_Task objective_: Copy, in full, each line of the material that holds the word "Folder".

_Data for this task_:
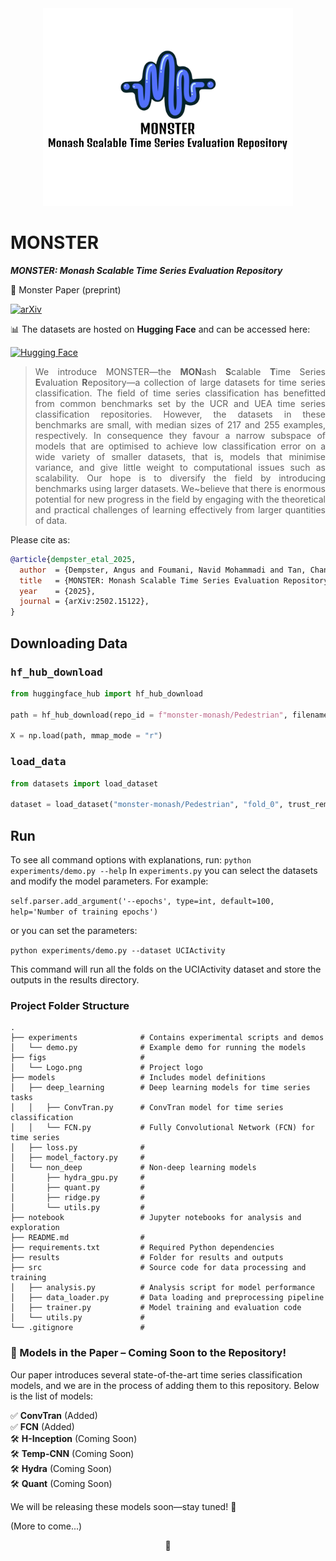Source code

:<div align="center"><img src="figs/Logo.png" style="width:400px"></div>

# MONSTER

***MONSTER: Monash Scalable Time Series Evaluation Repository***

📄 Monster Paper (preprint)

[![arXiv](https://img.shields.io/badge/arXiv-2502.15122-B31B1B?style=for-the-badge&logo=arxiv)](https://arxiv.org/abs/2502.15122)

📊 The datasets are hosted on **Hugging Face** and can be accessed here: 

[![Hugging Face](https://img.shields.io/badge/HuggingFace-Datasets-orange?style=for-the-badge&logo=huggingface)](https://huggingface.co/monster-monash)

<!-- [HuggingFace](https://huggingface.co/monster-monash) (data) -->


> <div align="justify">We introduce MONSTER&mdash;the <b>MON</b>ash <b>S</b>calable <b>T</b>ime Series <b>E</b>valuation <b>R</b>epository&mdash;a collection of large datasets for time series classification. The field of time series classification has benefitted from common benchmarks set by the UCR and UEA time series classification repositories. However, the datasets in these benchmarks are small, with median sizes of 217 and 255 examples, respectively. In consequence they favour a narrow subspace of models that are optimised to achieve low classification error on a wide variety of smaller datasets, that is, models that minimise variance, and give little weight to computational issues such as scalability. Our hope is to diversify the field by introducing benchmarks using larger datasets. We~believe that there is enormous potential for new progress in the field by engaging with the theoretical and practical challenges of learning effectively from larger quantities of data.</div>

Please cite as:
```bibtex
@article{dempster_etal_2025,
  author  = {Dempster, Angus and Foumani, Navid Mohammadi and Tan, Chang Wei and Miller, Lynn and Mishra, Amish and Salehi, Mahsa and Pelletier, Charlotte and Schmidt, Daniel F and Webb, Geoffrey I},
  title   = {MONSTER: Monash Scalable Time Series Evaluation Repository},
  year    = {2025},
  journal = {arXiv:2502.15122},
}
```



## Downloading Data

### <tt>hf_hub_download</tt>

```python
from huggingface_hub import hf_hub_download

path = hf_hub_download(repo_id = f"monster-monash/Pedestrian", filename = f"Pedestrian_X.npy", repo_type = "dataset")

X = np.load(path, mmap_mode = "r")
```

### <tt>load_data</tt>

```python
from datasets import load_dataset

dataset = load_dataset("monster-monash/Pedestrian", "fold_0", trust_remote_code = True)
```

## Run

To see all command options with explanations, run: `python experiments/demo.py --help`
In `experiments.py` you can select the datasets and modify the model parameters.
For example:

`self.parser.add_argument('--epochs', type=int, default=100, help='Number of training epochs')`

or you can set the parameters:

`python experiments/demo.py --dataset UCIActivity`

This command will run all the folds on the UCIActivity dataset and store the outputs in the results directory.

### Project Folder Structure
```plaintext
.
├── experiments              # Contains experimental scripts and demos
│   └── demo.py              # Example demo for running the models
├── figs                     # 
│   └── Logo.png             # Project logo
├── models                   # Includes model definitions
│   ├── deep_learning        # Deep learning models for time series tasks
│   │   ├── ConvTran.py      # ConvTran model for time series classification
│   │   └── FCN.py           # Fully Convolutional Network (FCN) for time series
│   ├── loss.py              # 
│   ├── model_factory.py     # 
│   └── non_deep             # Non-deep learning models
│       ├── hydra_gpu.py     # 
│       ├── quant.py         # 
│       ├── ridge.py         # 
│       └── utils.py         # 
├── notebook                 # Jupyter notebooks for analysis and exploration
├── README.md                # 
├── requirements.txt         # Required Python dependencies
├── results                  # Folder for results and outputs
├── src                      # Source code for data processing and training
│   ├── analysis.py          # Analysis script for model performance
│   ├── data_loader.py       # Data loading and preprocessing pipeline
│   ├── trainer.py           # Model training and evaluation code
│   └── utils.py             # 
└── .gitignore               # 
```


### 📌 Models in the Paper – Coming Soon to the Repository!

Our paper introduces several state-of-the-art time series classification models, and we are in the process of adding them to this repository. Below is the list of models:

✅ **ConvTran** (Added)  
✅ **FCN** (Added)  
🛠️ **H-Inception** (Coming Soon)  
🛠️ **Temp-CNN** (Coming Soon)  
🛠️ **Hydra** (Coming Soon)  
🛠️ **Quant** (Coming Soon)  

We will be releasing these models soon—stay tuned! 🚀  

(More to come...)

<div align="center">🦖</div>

_Finished exercise_:
### Project Folder Structure
├── results                  # Folder for results and outputs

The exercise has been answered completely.